Start of Available records

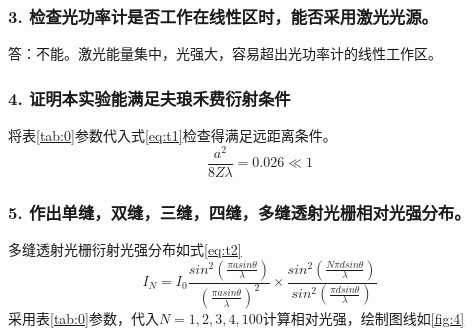 \documentclass[12pt,a4paper,UTF8]{ctexart}
\begin{document}
\subsubsection*{3. 检查光功率计是否工作在线性区时，能否采用激光光源。}
答：不能。激光能量集中，光强大，容易超出光功率计的线性工作区。
\subsubsection*{4. 证明本实验能满足夫琅禾费衍射条件}
将表\ref{tab:0}参数代入式\ref{eq:t1}检查得满足远距离条件。
\begin{equation}\label{eq:t1}
	\frac{a^2}{8Z\lambda} = 0.026 \ll 1
\end{equation}
\subsubsection*{5. 作出单缝，双缝，三缝，四缝，多缝透射光栅相对光强分布。}
多缝透射光栅衍射光强分布如式\ref{eq:t2}
\begin{equation}\label{eq:t2}
	I_N = I_0\frac{sin^2(\frac{\pi asin \theta}{\lambda})}{(\frac{\pi asin \theta}{\lambda})^2} \times \frac{sin^2(\frac{N\pi dsin \theta}{\lambda})}{sin^2(\frac{\pi dsin \theta}{\lambda})}
\end{equation}
采用表\ref{tab:0}参数，代入$N = 1,2,3,4,100$计算相对光强，绘制图线如\ref{fig:4}
\newpage
\end{document}
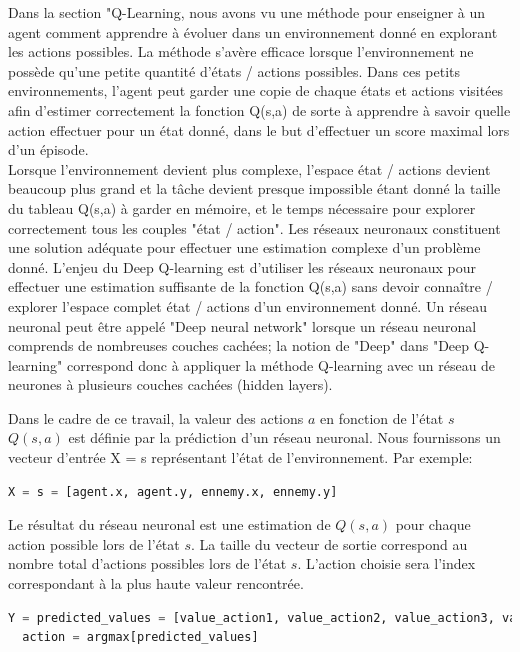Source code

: \documentclass[11pt,a4paper]{report}
\begin{document}
    \par Dans la section "Q-Learning, nous avons vu une méthode pour enseigner à un agent comment apprendre à évoluer dans un environnement donné en explorant les actions possibles. La méthode s'avère efficace lorsque l'environnement ne possède qu'une petite quantité d'états / actions possibles. Dans ces petits environnements, l'agent peut garder une copie de chaque états et actions visitées afin d'estimer correctement la fonction Q(s,a) de sorte à apprendre à savoir quelle action effectuer pour un état donné, dans le but d'effectuer un score maximal lors d'un épisode. \\ 
   Lorsque l'environnement devient plus complexe, l'espace état / actions devient beaucoup plus grand et la tâche devient presque impossible étant donné la taille du tableau Q(s,a) à garder en mémoire, et le temps nécessaire pour explorer correctement tous les couples "état / action". Les réseaux neuronaux constituent une solution  adéquate pour effectuer une estimation complexe d'un problème donné. L'enjeu du Deep Q-learning est d'utiliser les réseaux neuronaux pour effectuer une estimation suffisante de la fonction Q(s,a) sans devoir connaître / explorer l'espace complet état / actions d'un environnement donné. Un réseau neuronal peut être appelé "Deep neural network" lorsque un réseau neuronal comprends de nombreuses couches cachées; la notion de "Deep" dans "Deep Q-learning" correspond donc à appliquer la méthode Q-learning avec un réseau de neurones à plusieurs couches cachées (hidden layers). 
   
   \par Dans le cadre de ce travail, la valeur des actions $a$ en fonction de l'état $s$ $Q(s,a)$ est définie par la prédiction d'un réseau neuronal. Nous fournissons un vecteur d'entrée X = s représentant l'état de l'environnement. Par exemple: 
   
  \begin{lstlisting}[language=python]
  X = s = [agent.x, agent.y, ennemy.x, ennemy.y]
  \end{lstlisting}
   
   \par Le résultat du réseau neuronal est une estimation de $Q(s,a)$ pour chaque action possible lors de l'état $s$. La taille du vecteur de sortie correspond au nombre total d'actions possibles lors de l'état $s$. L'action choisie sera l'index correspondant à la plus haute valeur rencontrée. 

  \begin{lstlisting}[language=python]
  Y = predicted_values = [value_action1, value_action2, value_action3, value_action4]
  action = argmax[predicted_values]
  \end{lstlisting}   
  
\end{document}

End of Available records

Activity: Search the records for the string "lambda", and copy every line that holds it.

Solution for this exercise:
	\frac{a^2}{8Z\lambda} = 0.026 \ll 1
	I_N = I_0\frac{sin^2(\frac{\pi asin \theta}{\lambda})}{(\frac{\pi asin \theta}{\lambda})^2} \times \frac{sin^2(\frac{N\pi dsin \theta}{\lambda})}{sin^2(\frac{\pi dsin \theta}{\lambda})}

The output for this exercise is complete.